5. Par conséquent, la question prioritaire de constitutionnalité porte sur le quatrième alinéa de l’article 96 du code de procédure pénale.

6. L’article 56 du code de procédure pénale détermine les conditions selon lesquelles les perquisitions et saisies peuvent être réalisées dans le cadre d’une enquête de flagrance. Les articles 56-1 à 56-5 du même code prévoient des garanties particulières encadrant ces opérations lorsqu’elles sont réalisées dans des lieux abritant des documents couverts par certains secrets.

7. Le quatrième alinéa de l’article 96 prévoit que ces dispositions sont applicables aux perquisitions effectuées par le juge d’instruction.

8. Aux termes du premier alinéa de l’article 61-1 de la Constitution : « Lorsque, à l’occasion d’une instance en cours devant une juridiction, il est soutenu qu’une disposition législative porte atteinte aux droits et libertés que la Constitution garantit, le Conseil constitutionnel peut être saisi de cette question sur renvoi du Conseil d’État ou de la Cour de cassation qui se prononce dans un délai déterminé ». La méconnaissance par le législateur de sa propre compétence ne peut être invoquée à l’appui d’une question prioritaire de constitutionnalité que dans le cas où cette méconnaissance affecte par elle-même un droit ou une liberté que la Constitution garantit.

9. Selon l’article 16 de la Déclaration des droits de l’homme et du citoyen de 1789 : « Toute société dans laquelle la garantie des droits n’est pas assurée, ni la séparation des pouvoirs déterminée, n’a point de Constitution ». Il résulte de ces dispositions le principe de la séparation des pouvoirs qui s’applique notamment à l’égard du Gouvernement.

10. Ce principe peut être invoqué devant le Conseil constitutionnel saisi en application de l’article 61 de la Constitution. En revanche, sa méconnaissance ne peut être invoquée à l’appui d'une question prioritaire de constitutionnalité que dans le cas où cette méconnaissance affecte par elle-même un droit ou une liberté que la Constitution garantit.

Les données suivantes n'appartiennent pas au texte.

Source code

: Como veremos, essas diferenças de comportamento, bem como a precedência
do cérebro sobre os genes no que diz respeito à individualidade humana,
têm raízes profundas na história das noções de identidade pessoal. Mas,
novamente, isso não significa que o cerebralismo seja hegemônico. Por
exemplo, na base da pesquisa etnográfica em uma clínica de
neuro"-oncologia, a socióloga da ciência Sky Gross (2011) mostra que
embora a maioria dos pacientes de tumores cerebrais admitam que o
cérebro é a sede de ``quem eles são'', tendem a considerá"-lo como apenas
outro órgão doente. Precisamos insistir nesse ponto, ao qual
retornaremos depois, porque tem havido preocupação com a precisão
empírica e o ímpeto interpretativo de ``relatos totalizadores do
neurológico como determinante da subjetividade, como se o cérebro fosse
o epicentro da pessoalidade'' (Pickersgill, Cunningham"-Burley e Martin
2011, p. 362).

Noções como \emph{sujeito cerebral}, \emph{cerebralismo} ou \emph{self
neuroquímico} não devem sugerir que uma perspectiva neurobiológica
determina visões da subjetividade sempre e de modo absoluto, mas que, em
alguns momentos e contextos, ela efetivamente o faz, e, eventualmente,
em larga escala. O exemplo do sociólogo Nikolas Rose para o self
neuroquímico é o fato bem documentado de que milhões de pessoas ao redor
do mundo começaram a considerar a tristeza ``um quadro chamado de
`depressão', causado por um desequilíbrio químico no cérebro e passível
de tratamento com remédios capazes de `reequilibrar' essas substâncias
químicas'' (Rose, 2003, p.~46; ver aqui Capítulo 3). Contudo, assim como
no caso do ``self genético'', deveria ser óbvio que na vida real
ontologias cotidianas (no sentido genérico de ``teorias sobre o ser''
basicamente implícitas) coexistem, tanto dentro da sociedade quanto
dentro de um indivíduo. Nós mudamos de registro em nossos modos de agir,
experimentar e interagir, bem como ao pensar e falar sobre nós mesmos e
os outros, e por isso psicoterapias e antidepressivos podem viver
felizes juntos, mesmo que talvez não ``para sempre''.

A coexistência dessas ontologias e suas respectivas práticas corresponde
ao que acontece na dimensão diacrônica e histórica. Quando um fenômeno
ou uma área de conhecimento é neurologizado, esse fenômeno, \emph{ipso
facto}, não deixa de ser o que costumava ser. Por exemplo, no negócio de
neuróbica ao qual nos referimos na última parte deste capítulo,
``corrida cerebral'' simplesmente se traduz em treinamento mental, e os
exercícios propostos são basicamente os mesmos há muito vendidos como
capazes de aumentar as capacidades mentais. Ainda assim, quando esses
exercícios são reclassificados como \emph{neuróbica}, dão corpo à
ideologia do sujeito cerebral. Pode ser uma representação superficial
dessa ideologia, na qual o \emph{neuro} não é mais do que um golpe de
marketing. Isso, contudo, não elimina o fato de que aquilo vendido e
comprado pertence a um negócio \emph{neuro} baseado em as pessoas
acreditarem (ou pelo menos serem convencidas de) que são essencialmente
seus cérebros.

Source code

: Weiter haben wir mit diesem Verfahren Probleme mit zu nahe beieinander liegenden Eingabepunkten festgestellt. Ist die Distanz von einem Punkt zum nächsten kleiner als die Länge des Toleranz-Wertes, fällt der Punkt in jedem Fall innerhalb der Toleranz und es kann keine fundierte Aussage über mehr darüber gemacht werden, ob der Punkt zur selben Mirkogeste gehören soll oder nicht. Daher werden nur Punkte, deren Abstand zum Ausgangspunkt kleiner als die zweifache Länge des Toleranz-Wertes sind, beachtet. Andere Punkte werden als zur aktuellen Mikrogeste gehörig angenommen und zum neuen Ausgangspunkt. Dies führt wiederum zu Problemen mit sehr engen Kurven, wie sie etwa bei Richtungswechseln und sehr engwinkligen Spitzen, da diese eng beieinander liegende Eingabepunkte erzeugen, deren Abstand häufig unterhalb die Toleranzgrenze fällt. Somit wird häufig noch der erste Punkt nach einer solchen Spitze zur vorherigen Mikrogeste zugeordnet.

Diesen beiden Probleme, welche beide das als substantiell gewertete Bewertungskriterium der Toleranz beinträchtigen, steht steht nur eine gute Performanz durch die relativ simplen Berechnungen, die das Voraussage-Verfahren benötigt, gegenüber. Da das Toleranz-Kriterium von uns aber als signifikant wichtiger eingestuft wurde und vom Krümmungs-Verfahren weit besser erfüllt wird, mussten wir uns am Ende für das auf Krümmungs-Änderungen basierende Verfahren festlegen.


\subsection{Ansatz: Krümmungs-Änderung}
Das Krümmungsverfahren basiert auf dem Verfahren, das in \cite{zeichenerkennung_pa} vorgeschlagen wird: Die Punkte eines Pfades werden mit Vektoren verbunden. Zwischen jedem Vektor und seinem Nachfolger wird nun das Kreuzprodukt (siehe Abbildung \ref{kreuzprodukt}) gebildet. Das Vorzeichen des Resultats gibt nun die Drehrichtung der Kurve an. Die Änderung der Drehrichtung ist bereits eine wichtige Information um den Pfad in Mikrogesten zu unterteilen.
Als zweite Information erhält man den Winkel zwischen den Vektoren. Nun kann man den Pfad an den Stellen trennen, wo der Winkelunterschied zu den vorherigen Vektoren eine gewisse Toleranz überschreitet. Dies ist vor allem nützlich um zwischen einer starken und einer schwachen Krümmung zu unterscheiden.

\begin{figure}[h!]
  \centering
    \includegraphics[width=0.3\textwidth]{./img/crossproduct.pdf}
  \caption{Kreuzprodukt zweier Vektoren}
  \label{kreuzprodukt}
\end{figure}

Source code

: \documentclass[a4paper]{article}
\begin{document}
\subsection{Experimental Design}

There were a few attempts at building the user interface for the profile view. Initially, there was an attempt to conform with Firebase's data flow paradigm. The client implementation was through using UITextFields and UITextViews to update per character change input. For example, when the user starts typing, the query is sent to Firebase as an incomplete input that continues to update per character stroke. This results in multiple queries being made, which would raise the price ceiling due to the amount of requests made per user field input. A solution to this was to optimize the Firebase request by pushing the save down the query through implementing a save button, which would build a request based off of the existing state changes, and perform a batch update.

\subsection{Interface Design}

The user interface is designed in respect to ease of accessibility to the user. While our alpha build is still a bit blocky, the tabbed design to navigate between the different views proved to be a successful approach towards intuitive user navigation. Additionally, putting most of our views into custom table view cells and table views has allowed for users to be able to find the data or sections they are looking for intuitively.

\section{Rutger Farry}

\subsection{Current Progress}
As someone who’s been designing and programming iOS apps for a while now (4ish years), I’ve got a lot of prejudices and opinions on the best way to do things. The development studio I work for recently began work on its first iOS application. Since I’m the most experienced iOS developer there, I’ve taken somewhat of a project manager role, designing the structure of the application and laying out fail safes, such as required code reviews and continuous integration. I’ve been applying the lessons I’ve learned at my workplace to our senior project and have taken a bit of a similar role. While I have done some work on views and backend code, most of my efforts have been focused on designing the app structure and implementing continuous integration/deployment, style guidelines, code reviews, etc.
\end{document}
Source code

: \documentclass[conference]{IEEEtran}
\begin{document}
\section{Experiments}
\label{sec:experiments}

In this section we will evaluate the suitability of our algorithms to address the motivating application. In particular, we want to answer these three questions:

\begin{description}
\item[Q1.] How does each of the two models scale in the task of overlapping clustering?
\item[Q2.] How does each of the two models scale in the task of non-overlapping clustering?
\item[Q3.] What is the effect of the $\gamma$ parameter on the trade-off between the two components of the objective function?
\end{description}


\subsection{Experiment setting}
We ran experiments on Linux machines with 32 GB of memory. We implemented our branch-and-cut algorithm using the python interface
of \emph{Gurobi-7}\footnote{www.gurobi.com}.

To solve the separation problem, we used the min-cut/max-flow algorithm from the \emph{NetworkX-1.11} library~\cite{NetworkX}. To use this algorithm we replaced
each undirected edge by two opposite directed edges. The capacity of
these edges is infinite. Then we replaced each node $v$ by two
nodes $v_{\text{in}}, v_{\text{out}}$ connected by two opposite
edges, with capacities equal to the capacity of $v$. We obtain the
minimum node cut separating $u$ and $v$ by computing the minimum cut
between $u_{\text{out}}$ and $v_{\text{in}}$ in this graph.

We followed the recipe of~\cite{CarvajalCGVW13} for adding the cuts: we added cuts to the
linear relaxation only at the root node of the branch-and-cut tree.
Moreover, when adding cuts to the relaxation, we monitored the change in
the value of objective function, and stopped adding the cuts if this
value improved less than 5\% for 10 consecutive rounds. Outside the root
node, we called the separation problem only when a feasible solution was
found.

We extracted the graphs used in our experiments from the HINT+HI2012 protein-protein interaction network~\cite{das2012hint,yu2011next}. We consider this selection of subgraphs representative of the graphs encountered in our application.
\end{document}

11. Par suite, le grief tiré de la méconnaissance de l’étendue de sa compétence par le législateur dans des conditions affectant le principe de la séparation des pouvoirs ne peut qu’être écarté.

12. Par conséquent, les dispositions contestées, qui ne méconnaissent aucun autre droit ou liberté que la Constitution garantit, doivent être déclarées conformes à la Constitution.

LE CONSEIL CONSTITUTIONNEL DÉCIDE :
 
Article 1er. - Le quatrième alinéa de l’article 96 du code de procédure pénale, dans sa rédaction résultant de la loi n° 2016-731 du 3 juin 2016 renforçant la lutte contre le crime organisé, le terrorisme et leur financement, et améliorant l’efficacité et les garanties de la procédure pénale, est conforme à la Constitution.
 
Article 2. - Cette décision sera publiée au Journal officiel de la République française et notifiée dans les conditions prévues à l’article 23-11 de l’ordonnance du 7 novembre 1958 susvisée.

Jugé par le Conseil constitutionnel dans sa séance du 20 avril 2023, où siégeaient : M. Laurent FABIUS, Président, Mme Jacqueline GOURAULT, M. Alain JUPPÉ, Mme Corinne LUQUIENS et MM. François PILLET et Michel PINAULT.

DEUX DECISIONS DU 4 MAI 2023

Décision n° 2023-1047 QPC du 4 mai 2023

M. Alexandre G. [Compétence de la juridiction correctionnelle d’appel pour statuer sur une demande de mise en liberté formée en cas de pourvoi en cassation]

LE CONSEIL CONSTITUTIONNEL A ÉTÉ SAISI le 23 février 2023 par la Cour de cassation (chambre criminelle, arrêt n° 359 du 21 février 2023), dans les conditions prévues à l’article 61-1 de la Constitution, d’une question prioritaire de constitutionnalité. Cette question a été posée pour M. Alexandre G. par la SCP Piwnica et Molinié, avocat au Conseil d’État et à la Cour de cassation. Elle a été enregistrée au secrétariat général du Conseil constitutionnel sous le n° 2023-1047 QPC. Elle est relative à la conformité aux droits et libertés que la Constitution garantit du troisième alinéa de l’article 148-1 du code de procédure pénale.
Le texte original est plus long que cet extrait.